Saturday, December 05, 2015

A Healed Hidden Scar


Driving home tonight from a Revival service…

I asked God to open my eyes to my heart and BAM he revealed something to me that has been hidden for probably 8+ years and man was it powerful. The instant God revealed it, I relived my life and emotions in about 10sec and it hit me like a ton of bricks and brought me to tears… I know real great while driving right? Haha.

I had a best friend who I held so high on a pedestal in my life.

I did not even realize it at the time. We had become friends as soon as I started going to this then “new church” to me. So we had been friends for a good amount of years, then we had a “falling out” Junior/Senior year of High School. Completely stopped talking to each other and stop being friends. When we stopped talking, I lost this friend and also their family who had become “my” family. See my Mom and Dad divorced in 2000 or so. Then my brother and mom got into a terrible car/semi accident and by the grace of God they both survived. So I had already been through a TON of stuff that a child should not have to go through.
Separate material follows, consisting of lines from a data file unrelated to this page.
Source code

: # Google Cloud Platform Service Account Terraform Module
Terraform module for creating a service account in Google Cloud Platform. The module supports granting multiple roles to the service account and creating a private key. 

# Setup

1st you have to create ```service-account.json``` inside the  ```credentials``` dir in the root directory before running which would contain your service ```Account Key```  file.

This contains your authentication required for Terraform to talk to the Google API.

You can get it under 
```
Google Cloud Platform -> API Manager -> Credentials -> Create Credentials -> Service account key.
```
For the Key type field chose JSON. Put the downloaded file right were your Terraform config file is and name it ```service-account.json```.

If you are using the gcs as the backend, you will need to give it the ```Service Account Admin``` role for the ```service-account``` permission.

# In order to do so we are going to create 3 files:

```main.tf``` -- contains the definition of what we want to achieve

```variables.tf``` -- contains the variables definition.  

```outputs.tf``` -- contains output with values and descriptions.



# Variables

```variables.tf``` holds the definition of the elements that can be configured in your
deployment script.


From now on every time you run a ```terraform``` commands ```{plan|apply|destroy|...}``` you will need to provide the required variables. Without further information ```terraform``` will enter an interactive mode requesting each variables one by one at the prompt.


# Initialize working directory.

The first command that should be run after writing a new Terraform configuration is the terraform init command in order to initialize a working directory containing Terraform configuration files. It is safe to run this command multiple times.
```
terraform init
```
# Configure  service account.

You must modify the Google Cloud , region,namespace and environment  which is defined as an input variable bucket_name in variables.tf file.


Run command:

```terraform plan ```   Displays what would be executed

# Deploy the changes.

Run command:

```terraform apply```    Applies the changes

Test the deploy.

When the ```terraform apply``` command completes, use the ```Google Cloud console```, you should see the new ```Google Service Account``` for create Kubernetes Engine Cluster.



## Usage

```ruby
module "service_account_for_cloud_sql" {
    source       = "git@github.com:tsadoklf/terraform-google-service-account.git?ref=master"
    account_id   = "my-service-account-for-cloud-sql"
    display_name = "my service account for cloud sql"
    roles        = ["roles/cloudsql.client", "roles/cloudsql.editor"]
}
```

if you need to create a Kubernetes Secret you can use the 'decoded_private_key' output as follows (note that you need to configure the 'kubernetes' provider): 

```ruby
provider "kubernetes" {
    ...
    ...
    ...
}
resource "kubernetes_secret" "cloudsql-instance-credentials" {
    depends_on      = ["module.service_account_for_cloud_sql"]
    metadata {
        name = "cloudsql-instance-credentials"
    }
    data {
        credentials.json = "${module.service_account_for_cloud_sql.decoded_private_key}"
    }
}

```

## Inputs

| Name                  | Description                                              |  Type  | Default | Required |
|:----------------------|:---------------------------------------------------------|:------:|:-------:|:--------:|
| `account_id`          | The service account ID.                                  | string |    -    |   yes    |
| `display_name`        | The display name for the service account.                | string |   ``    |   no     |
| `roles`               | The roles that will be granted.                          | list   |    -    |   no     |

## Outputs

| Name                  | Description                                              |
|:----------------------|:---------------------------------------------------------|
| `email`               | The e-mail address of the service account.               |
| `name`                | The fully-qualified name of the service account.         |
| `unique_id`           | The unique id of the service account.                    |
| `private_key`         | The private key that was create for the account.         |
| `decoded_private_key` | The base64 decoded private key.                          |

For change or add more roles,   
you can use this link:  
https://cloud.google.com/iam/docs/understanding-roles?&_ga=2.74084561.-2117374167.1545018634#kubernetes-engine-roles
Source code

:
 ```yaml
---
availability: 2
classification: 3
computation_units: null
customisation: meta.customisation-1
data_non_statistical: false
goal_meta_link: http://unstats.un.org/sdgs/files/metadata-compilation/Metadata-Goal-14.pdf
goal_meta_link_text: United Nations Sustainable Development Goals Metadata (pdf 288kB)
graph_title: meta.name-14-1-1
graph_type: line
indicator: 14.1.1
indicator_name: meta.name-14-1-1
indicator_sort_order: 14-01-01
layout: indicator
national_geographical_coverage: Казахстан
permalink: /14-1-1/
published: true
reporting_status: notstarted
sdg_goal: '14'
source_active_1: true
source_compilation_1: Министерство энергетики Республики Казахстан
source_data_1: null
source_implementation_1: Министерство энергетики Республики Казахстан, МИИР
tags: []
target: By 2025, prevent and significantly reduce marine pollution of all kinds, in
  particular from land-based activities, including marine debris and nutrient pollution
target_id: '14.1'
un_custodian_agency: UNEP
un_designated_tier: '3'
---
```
So you can imagine when I lost my friend and my “second” family – who was loving, caring, put together and who spoke life and fun into my life – how hurt I was.

The scar on my heart was so deep that I did not even know it was there.

BUT GOD HAD A PLAN…

I had kept this goofy card that this friend had given me – it is one of the best cards I have ever received in my life. I would re-read this card, use it as a bookmark and would let it remind me to pray for her. Man did I ever pray… I wanted to throw that thing away so many times because of the reminder it gave me, but God would not let me.

HE had a different plan.

Instead he had us going through very similar situations and 4 years later we would meet up and spill our guts and laugh about how in the world we ended up where we were. And now… another 4 years later we have been able to hang out, talk about life and laugh.

Just when you think you have lost Hope God keeps that card in your sight just remind you that the Best Is Yet To Come. I am so blessed to have this friend back in my life. She has been such a blessing throughout the Good and the Bad times.

That scar that was left on my heart – due to my own emotional pedestal has now been healed.

My God is Revealing Love in so many ways.